Here is an [example](https://github.com/open-mmlab/mmpose/blob/master/tests/data/macaque/test_macaque.json) of the coco-type json.
In the coco-type json, we need "categories", "annotations" and "images". "categories" contain some basic information of the dataset, e.g. class name and keypoint names.
"images" contain image-level information. We need "id", "file_name", "height", "width". Others are optional.
Note: (1) It is okay that "id"s are not continuous or not sorted (e.g. 1000, 40, 352, 333 ...).
"annotations" contain instance-level information. We need "image_id", "id", "keypoints", "num_keypoints", "bbox", "iscrowd", "area", "category_id". Others are optional.
Note: (1) "num_keypoints" means the number of visible keypoints. (2) By default, please set "iscrowd: 0". (3) "area" can be calculated using the bbox (area = w * h) (4) Simply set "category_id: 1". (5) The "image_id" in "annotations" should match the "id" in "images".
- **What if my custom dataset does not have bounding box label?**
We can estimate the bounding box of a person as the minimal box that tightly bounds all the keypoints.
- **What if my custom dataset does not have segmentation label?**
Just set the `area` of the person as the area of the bounding boxes. During evaluation, please set `use_area=False` as in this [example](https://github.com/open-mmlab/mmpose/blob/a82dd486853a8a471522ac06b8b9356db61f8547/mmpose/datasets/datasets/top_down/topdown_aic_dataset.py#L113).
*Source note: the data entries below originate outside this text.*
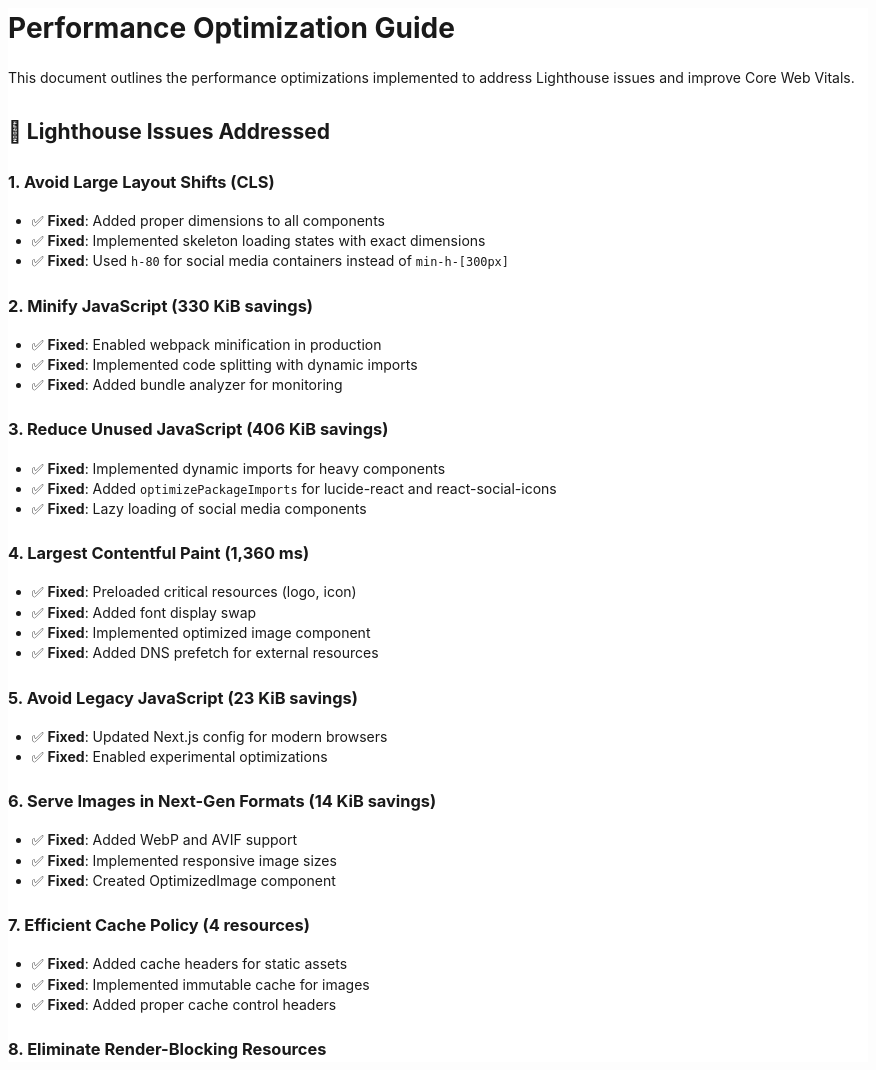# Performance Optimization Guide

This document outlines the performance optimizations implemented to address Lighthouse issues and improve Core Web Vitals.

## 🚀 Lighthouse Issues Addressed

### 1. **Avoid Large Layout Shifts (CLS)**

- ✅ **Fixed**: Added proper dimensions to all components
- ✅ **Fixed**: Implemented skeleton loading states with exact dimensions
- ✅ **Fixed**: Used `h-80` for social media containers instead of `min-h-[300px]`

### 2. **Minify JavaScript (330 KiB savings)**

- ✅ **Fixed**: Enabled webpack minification in production
- ✅ **Fixed**: Implemented code splitting with dynamic imports
- ✅ **Fixed**: Added bundle analyzer for monitoring

### 3. **Reduce Unused JavaScript (406 KiB savings)**

- ✅ **Fixed**: Implemented dynamic imports for heavy components
- ✅ **Fixed**: Added `optimizePackageImports` for lucide-react and react-social-icons
- ✅ **Fixed**: Lazy loading of social media components

### 4. **Largest Contentful Paint (1,360 ms)**

- ✅ **Fixed**: Preloaded critical resources (logo, icon)
- ✅ **Fixed**: Added font display swap
- ✅ **Fixed**: Implemented optimized image component
- ✅ **Fixed**: Added DNS prefetch for external resources

### 5. **Avoid Legacy JavaScript (23 KiB savings)**

- ✅ **Fixed**: Updated Next.js config for modern browsers
- ✅ **Fixed**: Enabled experimental optimizations

### 6. **Serve Images in Next-Gen Formats (14 KiB savings)**

- ✅ **Fixed**: Added WebP and AVIF support
- ✅ **Fixed**: Implemented responsive image sizes
- ✅ **Fixed**: Created OptimizedImage component

### 7. **Efficient Cache Policy (4 resources)**

- ✅ **Fixed**: Added cache headers for static assets
- ✅ **Fixed**: Implemented immutable cache for images
- ✅ **Fixed**: Added proper cache control headers

### 8. **Eliminate Render-Blocking Resources**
- **What is `COCO_val2017_detections_AP_H_56_person.json`? Can I train pose models without it?**
"COCO_val2017_detections_AP_H_56_person.json" contains the "detected" human bounding boxes for COCO validation set, which are generated by FasterRCNN.
One can choose to use gt bounding boxes to evaluate models, by setting `use_gt_bbox=True` and `bbox_file=''`. Or one can use detected boxes to evaluate
the generalizability of models, by setting `use_gt_bbox=False` and `bbox_file='COCO_val2017_detections_AP_H_56_person.json'`.
## Training
- **RuntimeError: Address already in use**
Set the environment variables `MASTER_PORT=XXX`. For example,
`MASTER_PORT=29517 GPUS=16 GPUS_PER_NODE=8 CPUS_PER_TASK=2 ./tools/slurm_train.sh Test res50 configs/body/2D_Kpt_SV_RGB_Img/topdown_hm/coco/res50_coco_256x192.py work_dirs/res50_coco_256x192`
- **"Unexpected keys in source state dict" when loading pre-trained weights**
It's normal that some layers in the pretrained model are not used in the pose model. ImageNet-pretrained classification network and the pose network may have different architectures (e.g. no classification head). So some unexpected keys in source state dict is actually expected.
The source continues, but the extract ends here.